Below average ad relevance → Split broad ad groups into tighter, more specific groups. Make sure the keyword appears in the ad.
Below average landing page → Create a dedicated page that matches the keyword. Check load speed and mobile experience.
7. When to ignore Quality Score
Quality Score is a diagnostic tool, not the ultimate goal.
Low-volume keywords — Keywords with very few searches may have unreliable scores because there is not enough data to calculate them accurately.
Brand terms — Keywords that include your own company name (for example, "Nike shoes" for Nike) typically score high naturally.
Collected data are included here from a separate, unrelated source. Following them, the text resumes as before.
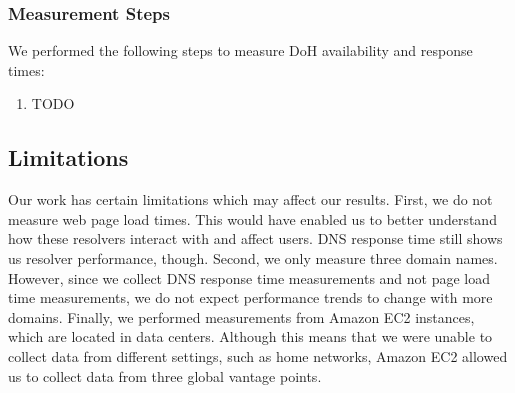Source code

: \subsubsection{Measurement Steps}
We performed the following steps to measure DoH availability and response times:
\begin{enumerate}
    \item TODO
\end{enumerate}

\subsection{Limitations}
Our work has certain limitations which may affect our results. 
First, we do not measure web page load times. 
This would have enabled us to better understand how these resolvers interact with and affect users. 
DNS response time still shows us resolver performance, though. 
Second, we only measure three domain names. 
However, since we collect DNS response time measurements and not page load time measurements, we do not expect performance trends to change with more domains.
Finally, we performed measurements from Amazon EC2 instances, which are located in data centers. 
Although this means that we were unable to collect data from different settings, such as home networks, Amazon EC2 allowed us to collect data from three global vantage points.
Focus improvement efforts elsewhere.
New campaigns — Quality Score takes time to stabilize because Google needs click history. New keywords may show low scores initially.
Profitability matters more than score — A keyword with Quality Score 5 that leads to profitable sales is more useful than a keyword with Quality Score 10 that gets clicks but no sales.
Think
What would you do in these scenarios?
Simulator
The expensive click
You sell ergonomic office chairs online. Your Google ad says 'Shop Our Furniture Collection' and sends people to your homepage, which lists all furniture categories. You are paying $4.50 per click, but only 1 in 80 visitors buys a chair. A competitor's ad says 'Ergonomic Office Chairs — Free Shipping' and links to a page showing only ergonomic chairs. They pay $2 per click. What would you change first?
Practice
Test yourself and review key terms
Knowledge check
Your ad for 'accounting software for freelancers' has a Quality Score of 3/10. The landing page experience rating is 'below average.' The landing page is your company homepage, which describes all your products. What is the most likely reason for the low landing page rating?
Concepts
Click to reveal
Do
Your action steps for today
Action plan: what to do today
- Check your Quality Score components. In Google Ads, view the columns for expected CTR, ad relevance, and landing page experience. Identify which keywords are "below average" on any component.
- Create dedicated landing pages for your top 3 ad groups. If you are sending traffic to your homepage, build specific pages that match the ad message and keyword theme.
- Test new ad variations. For your lowest-CTR ad groups, write 3 new headline variations and run them for two weeks. See if CTR improves.
Some examples and details may be simplified to better convey the core idea. Every business is different — adapt these ideas to your specific context and situation.